Exercise
Please restate the data that follows word for word, with the pictures left out.

Data section
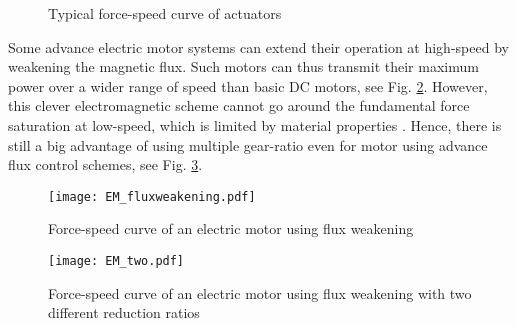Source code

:\begin{figure}[htb]
        \centering
        \caption{Typical force-speed curve of actuators}\label{fig:powercurves}
\end{figure}

Some advance electric motor systems can extend their operation at high-speed by weakening the magnetic flux. Such motors can thus transmit their maximum power over a wider range of speed than basic DC motors, see Fig. \ref{fig:EM_fluxweakening}. However, this clever electromagnetic scheme cannot go around the fundamental force saturation at low-speed, which is limited by material properties \cite{hollerbach_comparative_1992}. Hence, there is still a big advantage of using multiple gear-ratio even for motor using advance flux control schemes, see Fig. \ref{fig:EM_two}. 

\begin{figure}[ht]
	\centering
		\texttt{[image: EM\_fluxweakening.pdf]}
	\caption{Force-speed curve of an electric motor using flux weakening }
	\label{fig:EM_fluxweakening}
\end{figure}

\begin{figure}[ht]
	\centering
		\texttt{[image: EM\_two.pdf]}
	\caption[Two-speed electric motor using flux weakening]{Force-speed curve of an electric motor using flux weakening with two different reduction ratios}
	\label{fig:EM_two}
\end{figure}


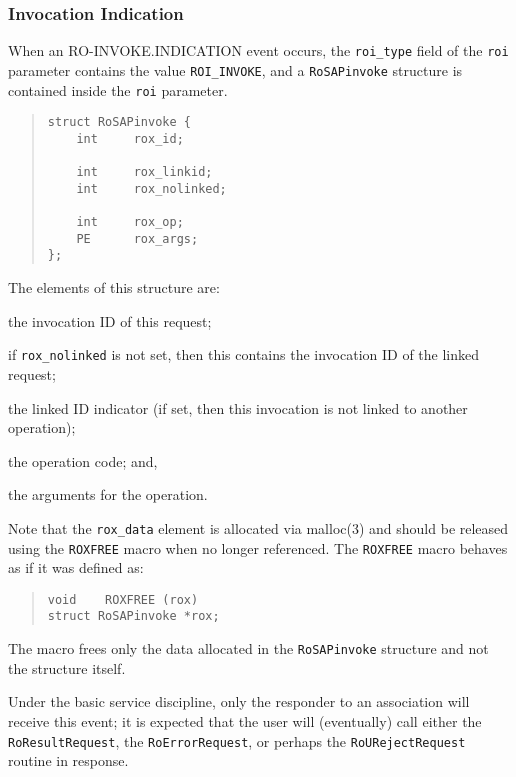 \subsubsection  {Invocation Indication}
When an {\sf RO-INVOKE.INDICATION\/} event occurs,
the \verb"roi_type" field of the \verb"roi" parameter contains the value
\verb"ROI_INVOKE",
and a \verb"RoSAPinvoke" structure is contained inside the \verb"roi"
parameter.
\begin{quote}\small\begin{verbatim}
struct RoSAPinvoke {
    int     rox_id;

    int     rox_linkid;
    int     rox_nolinked;

    int     rox_op;
    PE      rox_args;
};
\end{verbatim}\end{quote}
The elements of this structure are:
\begin{describe}
\item[\verb"rox\_id":] the invocation ID of this request;

\item[\verb"rox\_linkid":] if \verb"rox_nolinked" is not set,
then this contains the invocation ID of the linked request;

\item[\verb"rox\_nolinked":] the linked ID indicator
(if set, then this invocation is not linked to another operation);

\item[\verb"rox\_op":] the operation code;
and,

\item[\verb"rox\_args":] the arguments for the operation.
\end{describe}
Note that the \verb"rox_data" element is allocated via \man malloc(3) and
should be released using the \verb"ROXFREE" macro  when no longer referenced.
The \verb"ROXFREE" macro behaves as if it was defined as:
\begin{quote}\small\begin{verbatim}
void    ROXFREE (rox)
struct RoSAPinvoke *rox;
\end{verbatim}\end{quote}
The macro frees only the data allocated in the \verb"RoSAPinvoke" structure
and not the structure itself.

Under the basic service discipline,
only the responder to an association will receive this event;
it is expected that the user will (eventually) call either
the \verb"RoResultRequest", the \verb"RoErrorRequest",
or perhaps the \verb"RoURejectRequest" routine in response.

Problem solution
Source code

:\begin{figure}[htb]
        \centering
        \caption{Typical force-speed curve of actuators}\label{fig:powercurves}
\end{figure}

Some advance electric motor systems can extend their operation at high-speed by weakening the magnetic flux. Such motors can thus transmit their maximum power over a wider range of speed than basic DC motors, see Fig. \ref{fig:EM_fluxweakening}. However, this clever electromagnetic scheme cannot go around the fundamental force saturation at low-speed, which is limited by material properties \cite{hollerbach_comparative_1992}. Hence, there is still a big advantage of using multiple gear-ratio even for motor using advance flux control schemes, see Fig. \ref{fig:EM_two}. 

\begin{figure}[ht]
	\centering
		\texttt{[image: EM\_fluxweakening.pdf]}
	\caption{Force-speed curve of an electric motor using flux weakening }
	\label{fig:EM_fluxweakening}
\end{figure}

\begin{figure}[ht]
	\centering
		\texttt{[image: EM\_two.pdf]}
	\caption[Two-speed electric motor using flux weakening]{Force-speed curve of an electric motor using flux weakening with two different reduction ratios}
	\label{fig:EM_two}
\end{figure}


 \subsubsection  {Invocation Indication}
When an {\sf RO-INVOKE.INDICATION\/} event occurs,
the \verb"roi_type" field of the \verb"roi" parameter contains the value
\verb"ROI_INVOKE",
and a \verb"RoSAPinvoke" structure is contained inside the \verb"roi"
parameter.
\begin{quote}\small\begin{verbatim}
struct RoSAPinvoke {
    int     rox_id;

    int     rox_linkid;
    int     rox_nolinked;

    int     rox_op;
    PE      rox_args;
};
\end{verbatim}\end{quote}
The elements of this structure are:
\begin{describe}
\item[\verb"rox\_id":] the invocation ID of this request;

\item[\verb"rox\_linkid":] if \verb"rox_nolinked" is not set,
then this contains the invocation ID of the linked request;

\item[\verb"rox\_nolinked":] the linked ID indicator
(if set, then this invocation is not linked to another operation);

\item[\verb"rox\_op":] the operation code;
and,

\item[\verb"rox\_args":] the arguments for the operation.
\end{describe}
Note that the \verb"rox_data" element is allocated via \man malloc(3) and
should be released using the \verb"ROXFREE" macro  when no longer referenced.
The \verb"ROXFREE" macro behaves as if it was defined as:
\begin{quote}\small\begin{verbatim}
void    ROXFREE (rox)
struct RoSAPinvoke *rox;
\end{verbatim}\end{quote}
The macro frees only the data allocated in the \verb"RoSAPinvoke" structure
and not the structure itself.

Under the basic service discipline,
only the responder to an association will receive this event;
it is expected that the user will (eventually) call either
the \verb"RoResultRequest", the \verb"RoErrorRequest",
or perhaps the \verb"RoURejectRequest" routine in response.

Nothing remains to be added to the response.